Hula hoop is not as heavy as possible. Perhaps the heavy hula hoop needs a lot of strength at first, but later it becomes an inertial movement. The key is that the exercise time must be long enough, otherwise short-term strenuous exercise only belongs to anaerobic exercise, which will only bring muscle pain and will not consume excess calories. In addition, the hula hoop will hit the internal organs (such as kidneys) in the abdomen and back when shaking, and the hula hoop that is too heavy will hit the internal organs relatively, which may lead to the crisis of hurting the internal organs, so choose a moderate weight!
Hula hoop is not suitable for people with lumbar muscle strain or calcium deficiency.
Because the hula hoop mainly depends on the waist shaking, the waist muscles, abdominal muscles, lateral lumbar muscles and other parts are fully exercised, and insisting on exercise can achieve the effect of tightening the waist and abdomen. However, it should be reminded that people with lumbar muscle strain, spinal injury, osteoporosis and the elderly are not suitable for this sport. In addition, before shaking the hula hoop, you should do some stretching exercises to stretch the ligaments to avoid sprains.
Hula hoop weight loss tips
1. Stand with your feet shoulder-width apart and your arms behind you at 3 o'clock and 9 o'clock. Hold the hula hoop and keep it 30 cm away from your body. Inhale and hold out your chest, and try to clamp your shoulder blades.
2. Turn the hula hoop clockwise until your left hand is directly above your head and your right hand is behind your hips. Hold 10 second, take a deep breath slowly, and feel the muscles stretching.
3. Return to the initial position and turn the hula hoop counterclockwise until the right hand is placed directly above the head and the left hand is placed behind the hip. Hold 10 second, take a deep breath slowly, and then return to the initial state.
Bend forward-main targets: back, arms and shoulders.
1. Stand with your feet shoulder width apart. Hold the hula hoop with both hands at 10 and 2 o'clock respectively, and put it in front of your feet. Sit with knees bent, hips down, and stop at about 1 m from the ground. Support your body with a hula hoop, straighten your arms forward as shown in the figure, and feel the stretching of your shoulders.

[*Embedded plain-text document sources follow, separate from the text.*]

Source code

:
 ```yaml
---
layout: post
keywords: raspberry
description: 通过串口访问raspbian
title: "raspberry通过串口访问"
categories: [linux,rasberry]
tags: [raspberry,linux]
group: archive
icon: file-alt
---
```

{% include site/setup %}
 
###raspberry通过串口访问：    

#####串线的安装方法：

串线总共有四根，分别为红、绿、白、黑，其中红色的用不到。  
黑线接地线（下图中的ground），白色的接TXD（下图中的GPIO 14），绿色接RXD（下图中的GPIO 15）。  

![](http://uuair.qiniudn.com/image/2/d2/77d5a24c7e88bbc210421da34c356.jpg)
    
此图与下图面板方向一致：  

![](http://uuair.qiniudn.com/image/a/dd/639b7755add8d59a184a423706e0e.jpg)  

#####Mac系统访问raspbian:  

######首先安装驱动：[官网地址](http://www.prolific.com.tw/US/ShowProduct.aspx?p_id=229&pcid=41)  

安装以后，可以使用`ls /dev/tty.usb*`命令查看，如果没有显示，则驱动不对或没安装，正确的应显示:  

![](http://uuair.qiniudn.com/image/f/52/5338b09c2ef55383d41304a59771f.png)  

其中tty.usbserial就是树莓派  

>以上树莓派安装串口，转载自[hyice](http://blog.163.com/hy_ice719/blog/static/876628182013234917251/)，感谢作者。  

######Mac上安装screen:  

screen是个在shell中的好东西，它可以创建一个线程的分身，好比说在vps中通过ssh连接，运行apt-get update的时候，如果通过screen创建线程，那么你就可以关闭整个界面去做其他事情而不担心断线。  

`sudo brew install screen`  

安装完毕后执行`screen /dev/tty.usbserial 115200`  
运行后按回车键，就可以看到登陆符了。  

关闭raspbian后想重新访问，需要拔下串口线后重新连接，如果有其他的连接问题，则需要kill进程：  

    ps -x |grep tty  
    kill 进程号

2. Continue to stretch forward until the abdomen is attached to the thigh, and then try to stretch the arm forward, feeling that the spine and back are slowly elongated. Take a deep breath at the same time, relax your neck and keep your head down. After holding 10 second, slowly stand upright.
The waist is twisted and upright-main targets: abdomen, shoulders and back.

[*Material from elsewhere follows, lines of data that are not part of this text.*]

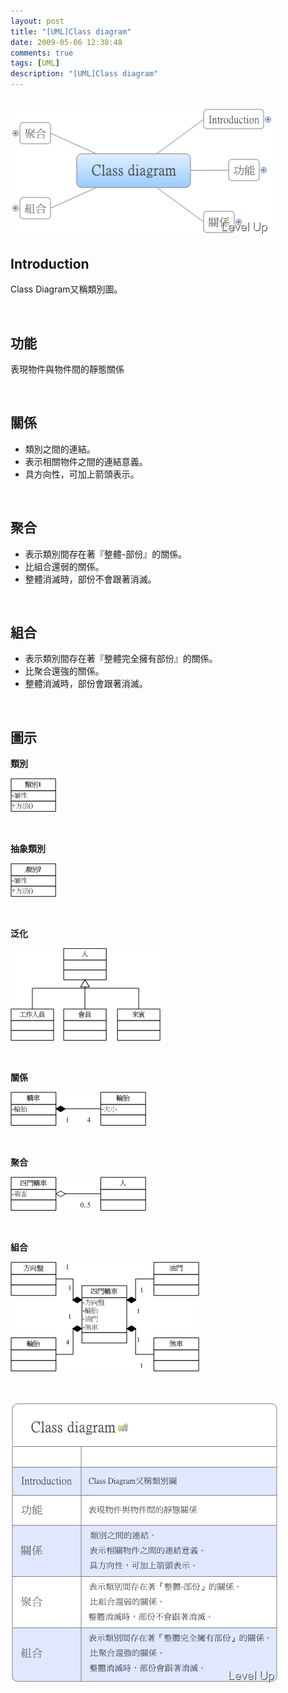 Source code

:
 ```yaml
---
layout: post
title: "[UML]Class diagram"
date: 2009-05-06 12:38:48
comments: true
tags: [UML]
description: "[UML]Class diagram"
---
```

<h2><img style="border-right-width: 0px; border-top-width: 0px; border-bottom-width: 0px; border-left-width: 0px" border="0" alt="image" width="418" height="203" src="\images\posts\8310\image_thumb_5.png" /></a></h2><h2>Introduction</h2><p>Class Diagram又稱類別圖。</p><p> </p><h2>功能</h2><p>表現物件與物件間的靜態關係</p><p> </p><h2>關係</h2><ul><li>類別之間的連結。</li><li>表示相關物件之間的連結意義。</li><li>具方向性，可加上箭頭表示。</li></ul><p> </p><h2>聚合</h2><ul><li>表示類別間存在著『整體-部份』的關係。</li><li>比組合還弱的關係。</li><li>整體消滅時，部份不會跟著消滅。</li></ul><p> </p><h2>組合</h2><ul><li>表示類別間存在著『整體完全擁有部份』的關係。</li><li>比聚合還強的關係。</li><li>整體消滅時，部份會跟著消滅。</li></ul><p> </p><h2>圖示</h2><p><strong>類別</strong></p><p><a href="http://files.dotblogs.com.tw/larrynung/0905/UMLClassdiagram_1218D/image_4.png"><img style="border-right-width: 0px; border-top-width: 0px; border-bottom-width: 0px; border-left-width: 0px" border="0" alt="image" width="73" height="54" src="\images\posts\8310\image_thumb_1.png" /></a></p><p> </p><p><strong>抽象類別</strong></p><p><a href="http://files.dotblogs.com.tw/larrynung/0905/UMLClassdiagram_1218D/image_5.png"><img style="border-right-width: 0px; border-top-width: 0px; border-bottom-width: 0px; border-left-width: 0px" border="0" alt="image" width="73" height="54" src="\images\posts\8310\image_thumb.png" /></a></p><p> </p><p><strong>泛化</strong></p><p><a href="http://files.dotblogs.com.tw/larrynung/0905/UMLClassdiagram_1218D/image_7.png"><img style="border-right-width: 0px; border-top-width: 0px; border-bottom-width: 0px; border-left-width: 0px" border="0" alt="image" width="240" height="148" src="\images\posts\8310\image_thumb_2.png" /></a></p><p> </p><p><strong>關係</strong></p><p><a href="http://files.dotblogs.com.tw/larrynung/0905/UMLClassdiagram_1218D/image_9.png"><img style="border-right-width: 0px; border-top-width: 0px; border-bottom-width: 0px; border-left-width: 0px" border="0" alt="image" width="217" height="54" src="\images\posts\8310\image_thumb_3.png" /></a></p><p> </p><p><strong>聚合</strong></p><p><a href="http://files.dotblogs.com.tw/larrynung/0905/UMLClassdiagram_1218D/image_11.png"><img style="border-right-width: 0px; border-top-width: 0px; border-bottom-width: 0px; border-left-width: 0px" border="0" alt="image" width="217" height="54" src="\images\posts\8310\image_thumb_4.png" /></a></p><p> </p><p><strong>組合</strong></p><p><a href="http://files.dotblogs.com.tw/larrynung/0905/UMLClassdiagram_1218D/image_15.png"><img style="border-right-width: 0px; border-top-width: 0px; border-bottom-width: 0px; border-left-width: 0px" border="0" alt="image" width="302" height="175" src="\images\posts\8310\image_thumb_6.png" /></a> </p><p> </p><p><a href="http://files.dotblogs.com.tw/larrynung/0905/UMLClassdiagram_1218D/image_17.png"><img style="border-right-width: 0px; border-top-width: 0px; border-bottom-width: 0px; border-left-width: 0px" border="0" alt="image" width="429" height="451" src="\images\posts\8310\image_thumb_7.png" /></p>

1. Like the initial posture of the "rear rudder", the toes are forward, the legs are shoulder width, and the head is in line with the spine.
2. Turn the body to the left and right respectively until the chest and head face one side, hold 10 second, and take a deep breath.
Note: After completing the warm-up exercise of pulling 1-3, shake your whole body, relax your muscles, and then move on to the next movement.